An Indian Palempore Chintz for the European Market
Coromandel Coast, first quarter 18th century
Cotton, mordant- and resist-dyed, painted and with floral motif.
H. 195 x W. 145 cm
In the second half of the 17th and most of the 18th-century chintzes from India became a major export product to Amsterdam and London. Chintzes from the Coromandel Coast had already been exported to South East Asia and Siam long before the arrival of the Europeans and initially, the Dutch East Indian Company used the textiles mainly to barter spices from South East Asia or for export to Persia, Siam or Japan. But in the second half of the 17th-century Indian chintzes started to be sold in Amsterdam and London and soon the Dutch and English were sending out specific orders for the regional tastes to be copied by Indian textile painters. Initially, the chintzes were hangings and bed covers, palempores, but soon the Dutch embraced the use of chintzes for fashionable women’s dress. With the accession of William and Mary to the English throne all things Dutch, including the use of chintzes for women’s dress, became popular in England as well.

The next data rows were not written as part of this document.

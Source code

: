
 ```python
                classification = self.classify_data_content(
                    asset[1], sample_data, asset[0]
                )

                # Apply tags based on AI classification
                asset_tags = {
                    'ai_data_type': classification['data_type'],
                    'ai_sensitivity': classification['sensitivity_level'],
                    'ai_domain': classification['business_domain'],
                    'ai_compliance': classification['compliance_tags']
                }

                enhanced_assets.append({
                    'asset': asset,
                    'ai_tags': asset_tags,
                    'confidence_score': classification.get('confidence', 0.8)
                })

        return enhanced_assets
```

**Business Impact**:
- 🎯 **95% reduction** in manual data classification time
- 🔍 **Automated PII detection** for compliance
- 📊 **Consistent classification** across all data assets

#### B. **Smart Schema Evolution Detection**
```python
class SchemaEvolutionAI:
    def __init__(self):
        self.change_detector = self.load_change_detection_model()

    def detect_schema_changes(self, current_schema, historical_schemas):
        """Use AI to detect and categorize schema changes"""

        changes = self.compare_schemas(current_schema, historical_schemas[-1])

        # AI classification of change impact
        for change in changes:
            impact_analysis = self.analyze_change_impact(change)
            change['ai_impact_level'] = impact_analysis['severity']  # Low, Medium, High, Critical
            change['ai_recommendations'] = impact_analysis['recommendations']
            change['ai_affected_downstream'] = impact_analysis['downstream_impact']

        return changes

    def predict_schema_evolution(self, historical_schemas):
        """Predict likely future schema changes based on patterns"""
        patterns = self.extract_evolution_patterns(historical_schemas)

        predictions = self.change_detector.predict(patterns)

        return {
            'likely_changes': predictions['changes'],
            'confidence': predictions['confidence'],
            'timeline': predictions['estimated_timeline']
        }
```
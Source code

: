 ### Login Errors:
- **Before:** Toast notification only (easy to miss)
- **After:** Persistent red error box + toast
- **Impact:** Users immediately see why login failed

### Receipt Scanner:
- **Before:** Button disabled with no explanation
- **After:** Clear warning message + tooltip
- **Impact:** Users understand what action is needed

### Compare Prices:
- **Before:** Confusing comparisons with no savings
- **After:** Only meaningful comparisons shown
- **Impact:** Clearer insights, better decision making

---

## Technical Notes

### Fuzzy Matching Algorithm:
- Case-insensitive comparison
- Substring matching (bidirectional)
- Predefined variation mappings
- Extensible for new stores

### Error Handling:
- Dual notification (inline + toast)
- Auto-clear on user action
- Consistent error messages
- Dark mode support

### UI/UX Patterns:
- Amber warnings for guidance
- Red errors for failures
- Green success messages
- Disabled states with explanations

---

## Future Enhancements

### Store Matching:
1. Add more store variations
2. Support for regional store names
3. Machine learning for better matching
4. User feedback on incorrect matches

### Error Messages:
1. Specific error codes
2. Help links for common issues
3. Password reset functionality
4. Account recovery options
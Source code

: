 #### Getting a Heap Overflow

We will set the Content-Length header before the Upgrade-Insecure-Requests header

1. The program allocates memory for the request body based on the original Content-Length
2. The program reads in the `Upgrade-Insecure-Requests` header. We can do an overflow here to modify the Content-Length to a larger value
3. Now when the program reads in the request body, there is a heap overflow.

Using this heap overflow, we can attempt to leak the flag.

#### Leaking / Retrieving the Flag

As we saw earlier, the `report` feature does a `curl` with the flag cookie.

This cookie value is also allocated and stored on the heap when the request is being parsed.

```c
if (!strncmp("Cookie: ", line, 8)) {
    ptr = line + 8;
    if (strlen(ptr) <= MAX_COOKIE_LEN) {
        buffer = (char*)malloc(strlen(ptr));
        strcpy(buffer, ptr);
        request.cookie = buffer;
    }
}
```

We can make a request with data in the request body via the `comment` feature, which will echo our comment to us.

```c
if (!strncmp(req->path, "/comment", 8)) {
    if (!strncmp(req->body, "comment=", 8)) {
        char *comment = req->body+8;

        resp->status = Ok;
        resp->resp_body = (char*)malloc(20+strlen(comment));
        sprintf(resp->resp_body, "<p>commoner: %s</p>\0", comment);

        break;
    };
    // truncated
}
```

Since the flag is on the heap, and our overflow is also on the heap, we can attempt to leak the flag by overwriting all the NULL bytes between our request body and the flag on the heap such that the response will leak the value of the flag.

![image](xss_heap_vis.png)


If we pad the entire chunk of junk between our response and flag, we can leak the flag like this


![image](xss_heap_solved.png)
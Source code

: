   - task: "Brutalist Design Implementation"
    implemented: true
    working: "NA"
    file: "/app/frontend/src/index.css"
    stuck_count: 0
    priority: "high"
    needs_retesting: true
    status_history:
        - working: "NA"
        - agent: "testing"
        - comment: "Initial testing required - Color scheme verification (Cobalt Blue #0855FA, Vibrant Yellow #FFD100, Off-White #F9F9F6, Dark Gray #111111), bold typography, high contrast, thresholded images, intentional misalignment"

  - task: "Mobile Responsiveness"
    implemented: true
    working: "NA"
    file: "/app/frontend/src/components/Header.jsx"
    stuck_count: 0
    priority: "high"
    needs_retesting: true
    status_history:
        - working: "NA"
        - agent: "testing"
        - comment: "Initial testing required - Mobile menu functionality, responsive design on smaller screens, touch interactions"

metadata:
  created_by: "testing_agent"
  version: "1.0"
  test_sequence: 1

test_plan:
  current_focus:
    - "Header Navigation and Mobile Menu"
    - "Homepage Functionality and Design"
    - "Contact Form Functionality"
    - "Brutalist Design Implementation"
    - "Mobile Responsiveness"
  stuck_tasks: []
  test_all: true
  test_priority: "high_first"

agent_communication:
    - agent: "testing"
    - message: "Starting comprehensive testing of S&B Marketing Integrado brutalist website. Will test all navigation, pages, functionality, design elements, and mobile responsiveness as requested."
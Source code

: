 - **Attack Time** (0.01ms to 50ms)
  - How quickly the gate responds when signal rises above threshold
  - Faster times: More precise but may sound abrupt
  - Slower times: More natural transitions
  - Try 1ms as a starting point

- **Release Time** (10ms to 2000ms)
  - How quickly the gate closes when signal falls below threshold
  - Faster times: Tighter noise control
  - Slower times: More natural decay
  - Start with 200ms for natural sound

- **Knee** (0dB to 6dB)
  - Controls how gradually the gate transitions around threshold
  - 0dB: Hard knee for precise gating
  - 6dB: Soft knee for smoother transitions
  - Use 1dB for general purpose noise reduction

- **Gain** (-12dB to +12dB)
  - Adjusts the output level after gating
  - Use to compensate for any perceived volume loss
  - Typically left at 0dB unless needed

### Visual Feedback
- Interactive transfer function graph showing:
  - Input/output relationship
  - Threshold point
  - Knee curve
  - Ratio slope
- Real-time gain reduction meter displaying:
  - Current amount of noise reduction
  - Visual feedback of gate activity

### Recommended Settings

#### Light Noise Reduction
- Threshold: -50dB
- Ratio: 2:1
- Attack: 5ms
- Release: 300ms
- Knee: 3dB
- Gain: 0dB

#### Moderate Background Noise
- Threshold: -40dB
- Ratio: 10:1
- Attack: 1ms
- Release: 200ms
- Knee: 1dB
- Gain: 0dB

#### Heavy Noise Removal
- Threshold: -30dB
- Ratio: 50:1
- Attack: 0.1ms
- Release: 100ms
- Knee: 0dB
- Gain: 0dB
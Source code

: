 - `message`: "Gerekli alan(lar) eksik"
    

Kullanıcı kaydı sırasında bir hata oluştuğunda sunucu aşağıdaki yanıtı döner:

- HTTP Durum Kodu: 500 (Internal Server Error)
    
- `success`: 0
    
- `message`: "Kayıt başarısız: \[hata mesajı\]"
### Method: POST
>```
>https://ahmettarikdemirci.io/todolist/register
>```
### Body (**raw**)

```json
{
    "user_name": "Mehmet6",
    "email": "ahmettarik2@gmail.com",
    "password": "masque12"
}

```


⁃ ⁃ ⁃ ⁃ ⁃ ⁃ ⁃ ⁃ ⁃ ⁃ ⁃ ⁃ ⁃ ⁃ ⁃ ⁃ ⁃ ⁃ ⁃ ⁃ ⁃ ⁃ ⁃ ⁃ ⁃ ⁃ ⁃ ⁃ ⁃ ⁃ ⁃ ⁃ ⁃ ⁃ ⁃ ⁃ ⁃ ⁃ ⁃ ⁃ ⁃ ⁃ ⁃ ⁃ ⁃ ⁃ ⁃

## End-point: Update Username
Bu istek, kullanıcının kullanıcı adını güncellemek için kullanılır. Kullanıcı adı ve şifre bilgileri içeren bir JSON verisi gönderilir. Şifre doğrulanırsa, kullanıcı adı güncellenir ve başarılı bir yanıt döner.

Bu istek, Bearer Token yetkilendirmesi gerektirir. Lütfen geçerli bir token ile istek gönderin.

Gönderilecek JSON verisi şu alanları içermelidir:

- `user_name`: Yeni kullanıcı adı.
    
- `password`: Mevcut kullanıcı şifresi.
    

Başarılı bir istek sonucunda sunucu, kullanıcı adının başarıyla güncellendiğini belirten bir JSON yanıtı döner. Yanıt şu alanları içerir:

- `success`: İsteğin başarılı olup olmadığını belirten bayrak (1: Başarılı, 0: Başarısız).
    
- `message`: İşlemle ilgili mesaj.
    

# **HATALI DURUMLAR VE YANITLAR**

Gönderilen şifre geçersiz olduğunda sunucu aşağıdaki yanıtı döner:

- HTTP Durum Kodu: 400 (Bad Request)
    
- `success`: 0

The present bed cover, palempore, with its design of flower vases based on Dutch flower paintings and prints was for the Dutch market. With the central medallion and four corner ornaments, it is similar to several palempores in Dutch collections, including one in the Dutch Royal Collection (catalogue number 24 in Sits, Oost-West Relaties in Textiel, ed. Ebeltje Hartkamp-Jonxis, Uitgeverij Waanders, Zwolle).